Stahl paraphrases R. T. De George and says “De George (2003) distinguishes between data and information precisely because data contains no claim to truth whereas information does.” I’m not refuting this, but it made me think about my own bias in terms of those 2 terms. Taking that claim at face value, if data makes no claims to truth, that is precisely why I’d trust it more than information*. Let’s look at this example. Imagine I was looking for a house. If I saw a webpage that said “here is information about 123 Smith Street” I’d take that less seriously and expect different things compared to a webpage that says “here is data about 123 Smith Street”. To me, information is an interpretation of data.
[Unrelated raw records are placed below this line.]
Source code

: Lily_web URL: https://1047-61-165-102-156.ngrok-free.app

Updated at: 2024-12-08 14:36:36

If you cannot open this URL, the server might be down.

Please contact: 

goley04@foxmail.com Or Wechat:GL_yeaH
To me, the word “data” is more specific than “information”, and information might exclude data. I’d expect the property data on a website to have many facts about the property, its sale history, the square meters of land that it’s on, etc. The property information on a website would summarise this into the bits that someone would think I’m most interested in, which might be all the data or only some. This is my own bias, having dealt with user experience on websites and all manner of user studies to determine what the popular vernacular is for people searching online, but it makes sense to me. I am not a philosopher on the matter, but it was interesting to contemplate what springs to mind when people use either term.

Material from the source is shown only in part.